Co-chair Leonard G. Gomella, MD, Bernard W. Godwin Professor of Prostate Cancer, chairman of the Department of Urology, and associate director of clinical affairs at the Jefferson Kimmel Cancer Center, Thomas Jefferson University, Philadelphia, Pennsylvania, opened the meeting. “When you look at different people with prostate cancer, it is really almost different diseases—how it is detected and how it is treated,” said Gomella.


The first session, presented by Gomella, focused on prostate cancer prevention, a logical place to begin since preventing the disease would be greatly preferred to treating it. “In reference to prostate cancer chemoprevention…it’s not really clear if we’re preventing prostate cancer from developing per se or reducing the risk of being diagnosed with clinically important prostate cancer,” Gomella said.

Prostate cancer is an ideal malignancy to seek to prevent because it takes years to grow, said Gomella, and it begins with a precursor lesion, such as a prostatic intraepithelial neoplasia (PIN) or atypical small acinar proliferation (ASAP). “Now, some people debate whether a PIN or an ASAP are histologically early markers of the development of prostate cancer,” Gomella said, “but in general, it’s accepted.” This gives clinicians ample time to intercede, either in the premalignant state or in early disease.

Gomella described a famous study done at Wayne County University in Detroit, Michigan, in the early 1990s. Any male aged 10 to <50 years whose death was due to traumatic causes and required an autopsy had his prostate removed and examined for signs of cancer. Out of 152 prostate glands, 36 (24%) had PIN. The incidence of PIN for men in their 20s was 9%, but all cases were low-grade and none in this subgroup had prostate cancer. The rate of PIN jumped to 20% for men in their 30s, who had a 27% rate of prostate cancer; rates were even greater in the 40- to 49-year-old demographic, reaching 44% for PIN and 34% for cancer. Gomella said, “Clearly, this is a wake-up call to say, ‘Gee, if we’re going to prevent prostate cancer, maybe we need to start thinking about it a little earlier than waiting until a man is 50 to 60 years old,’” a man who Gomella described as only becoming concerned about prostate health after hearing one of the many radio advertisements targeting his demographic.

Prevention Strategies

“Hormonal prevention today is really the big dog,” explained Gomella. “Other strategies being looked at include dietary factors—fat, soy, lycopenes; COX-2 inhibitors; vitamins D and E; and micronutrients like selenium,” he said. Gomella noted there are data from large clinical trials that support or refute some of the recent thinking on prostate cancer prevention and seem to indicate that dietary measures have limited utility.

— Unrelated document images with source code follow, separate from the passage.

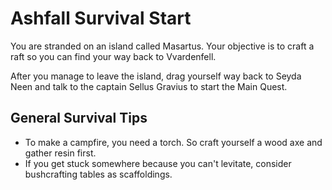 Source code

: # Ashfall Survival Start
 
You are stranded on an island called Masartus. Your objective is to craft a raft so you can find your way back to Vvardenfell. 

After you manage to leave the island, drag yourself way back to Seyda Neen and talk to the captain Sellus Gravius to start the Main Quest. 

## General Survival Tips

- To make a campfire, you need a torch. So craft yourself a wood axe and gather resin first.
- If you get stuck somewhere because you can't levitate, consider bushcrafting tables as scaffoldings.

In recent decades, several major trials have investigated various avenues for preventing prostate cancer, Gomella said, singling out SELECT (Selenium and Vitamin E Cancer Prevention Trial), PCPT (Prostate Cancer Prevention Trial), and REDUCE (Reduction by Dutasteride of Prostate Cancer Events). “The field should be very proud of [these chemoprevention trials] and they deserve more attention,” he added.

SELECT tested claims that selenium and vitamin E could reduce the risk of prostate cancer. Approximately 32,000 men aged >55 years with a low risk of prostate cancer were randomized to take placebo only, vitamin E or selenium, or vitamin E plus selenium. Not only did the supplements fail to reduce cancer, men taking only vitamin E had a higher rate of cancer (Table 1). Investigators also observed a statistically insignificant increase in diabetes among men taking only selenium. The study closed about 6 years ago because of these adverse findings but the men continue to be followed. “Our patients are still taking a lot of vitamins under the misperception that vitamins help,” Gomella cautioned.